Vecinos preocupados en El Churqui

Interés. Su principal inquietud es conocer si los llamativos casos de cáncer que existen y van en aumento en el pueblo tienen relación con el consumo de agua del río Dulce.
LAS TERMAS, Río Hondo (C) “No sabemos qué agua consumimos, acá hay casos de cáncer y queremos saber qué tiene el agua del río”, expresó con suma preocupación don Bartola Ovejero de 70 años de edad, nacido y criado en el sector poblacional conocido como El Churqui, paraje de Lescano donde la comunidad obtiene directamente el agua del río Dulce para el uso doméstico.
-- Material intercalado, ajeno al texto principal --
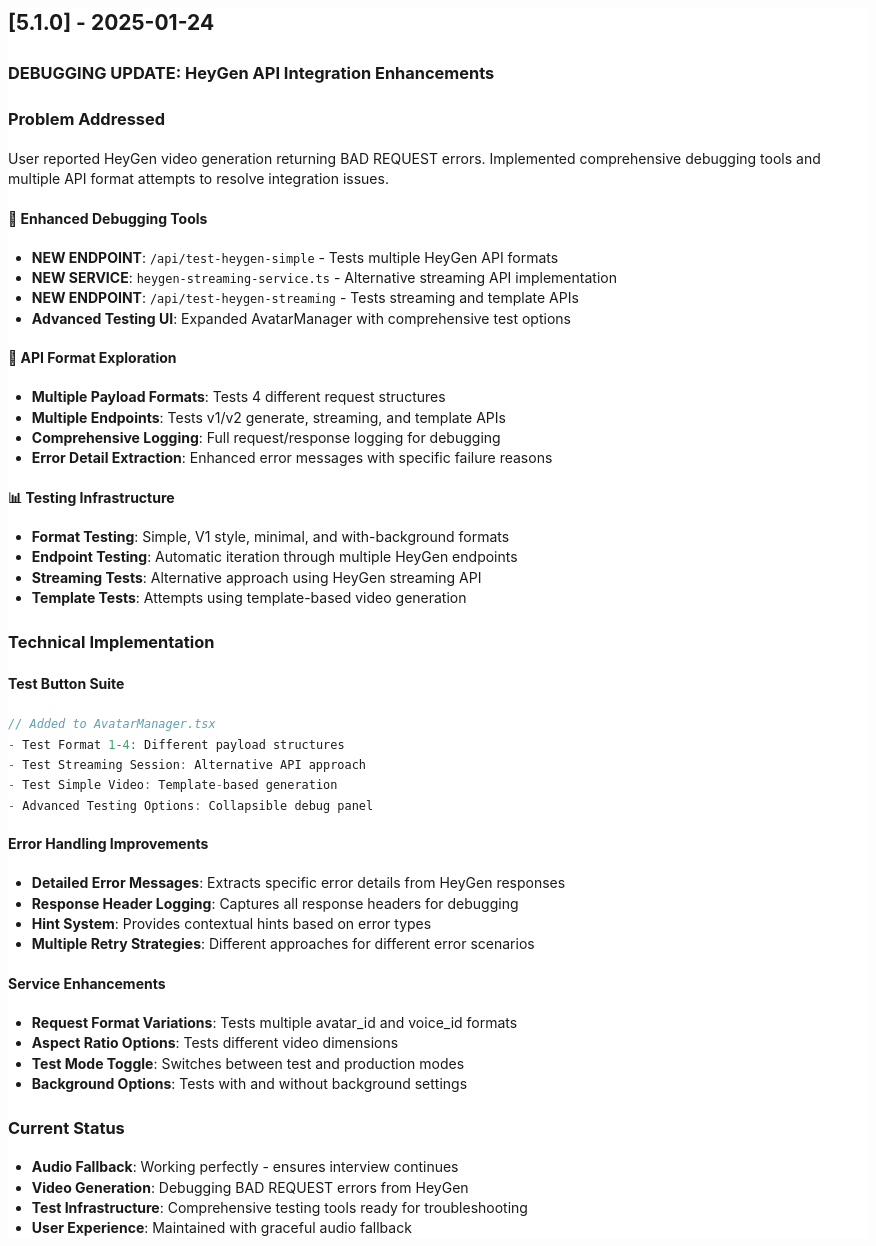 ## [5.1.0] - 2025-01-24

### DEBUGGING UPDATE: HeyGen API Integration Enhancements

### Problem Addressed
User reported HeyGen video generation returning BAD REQUEST errors. Implemented comprehensive debugging tools and multiple API format attempts to resolve integration issues.

#### 🔧 **Enhanced Debugging Tools**
- **NEW ENDPOINT**: `/api/test-heygen-simple` - Tests multiple HeyGen API formats
- **NEW SERVICE**: `heygen-streaming-service.ts` - Alternative streaming API implementation
- **NEW ENDPOINT**: `/api/test-heygen-streaming` - Tests streaming and template APIs
- **Advanced Testing UI**: Expanded AvatarManager with comprehensive test options

#### 🐛 **API Format Exploration**
- **Multiple Payload Formats**: Tests 4 different request structures
- **Multiple Endpoints**: Tests v1/v2 generate, streaming, and template APIs
- **Comprehensive Logging**: Full request/response logging for debugging
- **Error Detail Extraction**: Enhanced error messages with specific failure reasons

#### 📊 **Testing Infrastructure**
- **Format Testing**: Simple, V1 style, minimal, and with-background formats
- **Endpoint Testing**: Automatic iteration through multiple HeyGen endpoints
- **Streaming Tests**: Alternative approach using HeyGen streaming API
- **Template Tests**: Attempts using template-based video generation

### Technical Implementation

#### **Test Button Suite**
```javascript
// Added to AvatarManager.tsx
- Test Format 1-4: Different payload structures
- Test Streaming Session: Alternative API approach
- Test Simple Video: Template-based generation
- Advanced Testing Options: Collapsible debug panel
```

#### **Error Handling Improvements**
- **Detailed Error Messages**: Extracts specific error details from HeyGen responses
- **Response Header Logging**: Captures all response headers for debugging
- **Hint System**: Provides contextual hints based on error types
- **Multiple Retry Strategies**: Different approaches for different error scenarios

#### **Service Enhancements**
- **Request Format Variations**: Tests multiple avatar_id and voice_id formats
- **Aspect Ratio Options**: Tests different video dimensions
- **Test Mode Toggle**: Switches between test and production modes
- **Background Options**: Tests with and without background settings

### Current Status
- **Audio Fallback**: Working perfectly - ensures interview continues
- **Video Generation**: Debugging BAD REQUEST errors from HeyGen
- **Test Infrastructure**: Comprehensive testing tools ready for troubleshooting
- **User Experience**: Maintained with graceful audio fallback
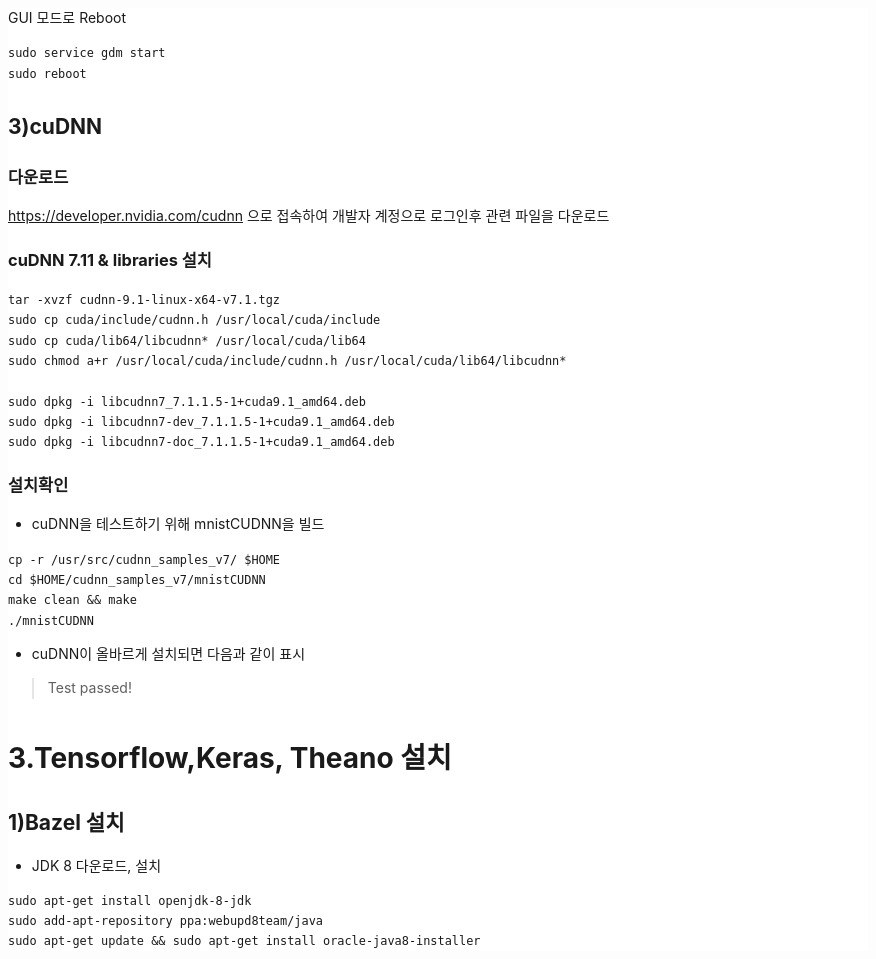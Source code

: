 

GUI 모드로 Reboot

```
sudo service gdm start
sudo reboot
```



## 3)cuDNN

### 다운로드

https://developer.nvidia.com/cudnn 으로 접속하여 개발자 계정으로 로그인후 관련 파일을 다운로드

[Library 다운로드]: https://developer.nvidia.com/compute/machine-learning/cudnn/secure/v7.1.1/prod/9.1_20180214/cudnn-9.1-linux-x64-v7.1
[Runtime Library 다운로드]: https://developer.nvidia.com/compute/machine-learning/cudnn/secure/v7.1.1/prod/9.1_20180214/Ubuntu16_04-x64/libcudnn7_7.1.1.5-1+cuda9.1_amd64
[Developer Library 다운로드]: https://developer.nvidia.com/compute/machine-learning/cudnn/secure/v7.1.1/prod/9.1_20180214/Ubuntu16_04-x64/libcudnn7-dev_7.1.1.5-1+cuda9.1_amd64	"다운로드"
[Code Sample 다운로드]: https://developer.nvidia.com/compute/machine-learning/cudnn/secure/v7.1.1/prod/9.1_20180214/Ubuntu16_04-x64/libcudnn7-doc_7.1.1.5-1+cuda9.1_amd64	"다운로드"

### cuDNN 7.11 & libraries 설치

[설치문서]: http://docs.nvidia.com/deeplearning/sdk/cudnn-install/index.html

```
tar -xvzf cudnn-9.1-linux-x64-v7.1.tgz
sudo cp cuda/include/cudnn.h /usr/local/cuda/include
sudo cp cuda/lib64/libcudnn* /usr/local/cuda/lib64
sudo chmod a+r /usr/local/cuda/include/cudnn.h /usr/local/cuda/lib64/libcudnn*

sudo dpkg -i libcudnn7_7.1.1.5-1+cuda9.1_amd64.deb
sudo dpkg -i libcudnn7-dev_7.1.1.5-1+cuda9.1_amd64.deb
sudo dpkg -i libcudnn7-doc_7.1.1.5-1+cuda9.1_amd64.deb
```

### 설치확인

- cuDNN을 테스트하기 위해 mnistCUDNN을 빌드

```
cp -r /usr/src/cudnn_samples_v7/ $HOME
cd $HOME/cudnn_samples_v7/mnistCUDNN
make clean && make
./mnistCUDNN
```

- cuDNN이 올바르게 설치되면 다음과 같이 표시

> Test passed!



# 3.Tensorflow,Keras, Theano 설치

## 1)Bazel 설치

[설치문서]: https://docs.bazel.build/versions/master/install-ubuntu.html#install-on-ubuntu

- JDK 8 다운로드, 설치

```
sudo apt-get install openjdk-8-jdk
sudo add-apt-repository ppa:webupd8team/java
sudo apt-get update && sudo apt-get install oracle-java8-installer
```


[NVIDIA 드라이버 다운로드]: http://www.nvidia.co.kr/Download/index.aspx
[CUDA 9.1 다운로드]: https://developer.nvidia.com/cuda-downloads
[설치문서]: https://docs.nvidia.com/cuda/
[설치문서]: https://www.tensorflow.org/install/install_sources
[ubuntu 17.10 + CUDA 9.0 + cuDNN 7 + tensorflow源码编译]: https://zhuanlan.zhihu.com/p/30781460
[Install CUDA 9.1 and cuDNN 7 for TensorFlow 1.5.0]: https://medium.com/@xinh3ng/install-cuda-9-1-and-cudnn-7-for-tensorflow-1-5-0-cda36239bc68
[Ubuntu 17.10 - Cuda 9/Tensorflow 1.4]: https://tweakmind.com/ubuntu-17-10-cuda-9-tensorflow-1-4/
[https://github.com/heethesh/Install-TensorFlow-OpenCV-GPU-Ubuntu-17.10]: https://github.com/heethesh/Install-TensorFlow-OpenCV-GPU-Ubuntu-17.10
[ubuntu 16.04에 opencv_contrib 포함하여 OpenCV 3.4 설치]: http://webnautes.tistory.com/1030
[How to install OpenCV 3.4.0 on Ubuntu 16.04]: http://www.python36.com/how-to-install-opencv340-on-ubuntu1604/
[https://www.learnopencv.com/install-opencv3-on-ubuntu/]: https://www.learnopencv.com/install-opencv3-on-ubuntu/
La preocupación se instaló en el vecindario porque en los últimos años, de acuerdo a lo manifestado por los pobladores, se registraron casos de cáncer “que van en aumento”.

El Churqui es una comunidad rural, distante 10 kilómetros de Las Termas. En general sus pobladores viven del trabajo rural, cosechan maíz y zapallo pero subsisten de planes asistenciales de la Nación y la provincia. Desde noviembre pasado, el 70% de los hombres del pueblo entre jóvenes y adultos, se trasladaron a centros turísticos de la Costa Atlántica y a las cosechas del sur del país para mantener a sus familias.

La zona es conocida en Las Termas, porque desde allí se extraen grandes cantidades de arena y de ripio desde el cauce del río Dulce. Además es un lugar preferido por los pescadores por el buen pique de bogas y sábalos. Años anteriores, los lugareños vivían de la extracción de pescados por la demanda que había desde el empresariado gastronómico de Las Termas. Hoy, el panorama varió ostensivamente debido a la contaminación que reina por el embalse Río Hondo.

Para Bartolo Ovejero y Jerónimo Sánchez (70), primeros pobladores de El Churqui, consumir agua del río Dulce es algo habitual. Toman sus zorras y cargan este recurso natural en tachos de 100 litros, además de ingerirla, la emplean para bañarse y cocinar. “Siempre fue así, desde que vivo acá siempre nos prometieron que tendríamos agua potable, que iban a cavar un pozo surgente para no tener que consumir agua del río”, expresó Bartolo quien relató que su hija murió de cáncer con 32 años de edad.

Los casos de cáncer en la población despiertan curiosidad y alarma en la gente. Adrián Sánchez, criado en El Churqui, acompañó a EL LIBERAL hacia este pueblo donde viven más de 500 habitantes.

“Queremos saber si el agua del río Dulce está contaminada porque nos llama la atención que haya varios casos de cáncer en la zona, y al no tener agua potable, a la gente no le queda otra que consumir agua del Río”, manifestó Sánchez.